• ingilizceye the square, türkçeye meydan olarak çevrilmiş jehane noujaim imzalı güzel bir belgesel. tahrir meydanında çekilmiş gerçek görüntüler ve kronolojik bir direniş anlatısı.

    izleyince taksim direnişini izliyormuş gibi olabilirsiniz. hatta bazı yerlerinde biz hiç bir şey yapmamışız diyebilirsiniz. fitaş cinemaximum'da gösterimde şu an. sonundaki iki şarkı bile izlemek için yeterli sebep. mısır'da, kadın bir yönetmenin elinden, böyle bir eser. imrenmemek elde değil.

    http://www.imdb.com/…/tt2486682/?ref_=nm_flmg_cin_1

    sonundaki şarkı için;
    https://www.youtube.com/watch?v=umljjfvgyvi
  • mutlaka izlenmesi gereken bir belgesel.

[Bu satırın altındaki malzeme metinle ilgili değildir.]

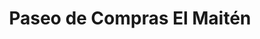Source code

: ---
title: "Paseo de Compras El Maitén"
url: /san-martin-de-los-andes/paseo-de-compras-el-maiten/
shop: Einkaufszentrum
---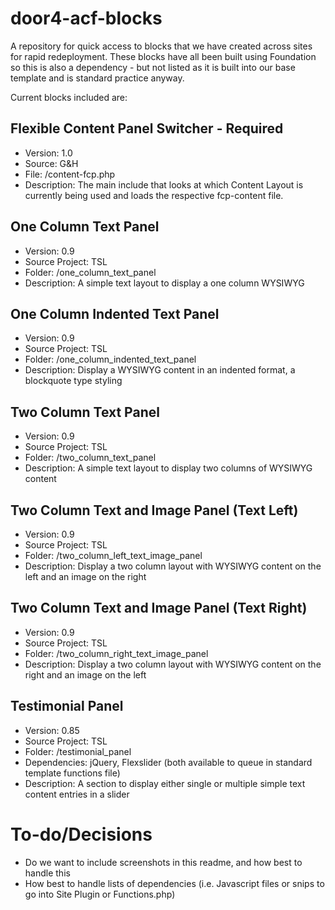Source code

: door4-acf-blocks
================

A repository for quick access to blocks that we have created across sites for rapid redeployment. These blocks have all been built using Foundation so this is also a dependency - but not listed as it is built into our base template and is standard practice anyway.

Current blocks included are:

Flexible Content Panel Switcher - Required
------------------------------------------

*	Version: 1.0
*	Source: G&H
*	File: /content-fcp.php
*	Description: The main include that looks at which Content Layout is currently being used and loads the respective fcp-content file.

One Column Text Panel
---------------------

*	Version: 0.9
*	Source Project: TSL
*	Folder:	/one_column_text_panel
*	Description: A simple text layout to display a one column WYSIWYG

One Column Indented Text Panel
------------------------------

*	Version: 0.9
*	Source Project: TSL
*	Folder:	/one_column_indented_text_panel
*	Description: Display a WYSIWYG content in an indented format, a blockquote type styling

Two Column Text Panel
---------------------

*	Version: 0.9
*	Source Project: TSL
*	Folder:	/two_column_text_panel
*	Description: A simple text layout to display two columns of WYSIWYG content

Two Column Text and Image Panel (Text Left)
-------------------------------------------

*	Version: 0.9
*	Source Project: TSL
*	Folder:	/two_column_left_text_image_panel
*	Description: Display a two column layout with WYSIWYG content on the left and an image on the right

Two Column Text and Image Panel (Text Right)
--------------------------------------------

*	Version: 0.9
*	Source Project: TSL
*	Folder:	/two_column_right_text_image_panel
*	Description: Display a two column layout with WYSIWYG content on the right and an image on the left

Testimonial Panel
-----------------

*	Version: 0.85
*	Source Project: TSL
*	Folder:	/testimonial_panel
*	Dependencies: jQuery, Flexslider (both available to queue in standard template functions file)
*	Description: A section to display either single or multiple simple text content entries in a slider



To-do/Decisions
===============

*	Do we want to include screenshots in this readme, and how best to handle this
*	How best to handle lists of dependencies (i.e. Javascript files or snips to go into Site Plugin or Functions.php)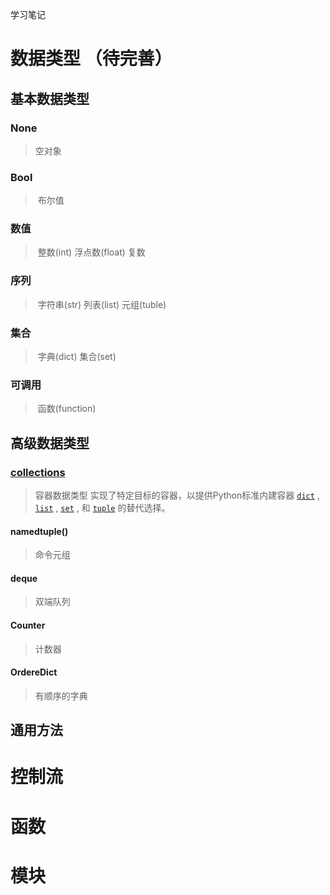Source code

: 学习笔记

# 数据类型 （待完善）

## 基本数据类型 

### None

> 空对象

### Bool

> ​	布尔值

### 数值

> ​	整数(int)  浮点数(float)  复数

### 序列

> ​	字符串(str)  列表(list)  元组(tuble)  

### 集合

> ​	字典(dict)  集合(set)

### 可调用

> ​	函数(function)

## 高级数据类型

### [collections](https://docs.python.org/zh-cn/3.7/library/collections.html)

> 容器数据类型  实现了特定目标的容器，以提供Python标准内建容器 [`dict`](https://docs.python.org/zh-cn/3.7/library/stdtypes.html#dict) , [`list`](https://docs.python.org/zh-cn/3.7/library/stdtypes.html#list) , [`set`](https://docs.python.org/zh-cn/3.7/library/stdtypes.html#set) , 和 [`tuple`](https://docs.python.org/zh-cn/3.7/library/stdtypes.html#tuple) 的替代选择。

#### namedtuple()

> 命令元组

#### deque

> 双端队列

#### Counter

> 计数器

#### OrdereDict

> 有顺序的字典

## 通用方法





# 控制流









# 函数











# 模块










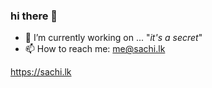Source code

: ### hi there 👋


- 🔭 I’m currently working on ... "*it's a secret*"
- 📫 How to reach me: me@sachi.lk

https://sachi.lk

    gezi'de bulunduysanız hele, o "his"si çok iyi anlayacaksınız.

    müslüman kardeşler'in dahlini ve 3 yılda yaşananları gayet açık bir şekilde anlatmış. devrimci müslümanlar harici bizim 'meydan'ımız değilse de 'park'ımıza burun sokan müslüman falan olmamasına sevindim izlerken şahsen.. o devrimimizi ele geçirdiler hissinin ne kadar boğucu olmuş olabileceğini düşünüyorum da, yine biz şanslıyız.

    berbat bir günün sonunda izledim filmi ve gerçekten bayıldım, nasıl iyi geldi anlatamam.
    "lider değil vicdan peşindeyiz" repliği ve hele sonundaki şarkı cidden çok etkileyici.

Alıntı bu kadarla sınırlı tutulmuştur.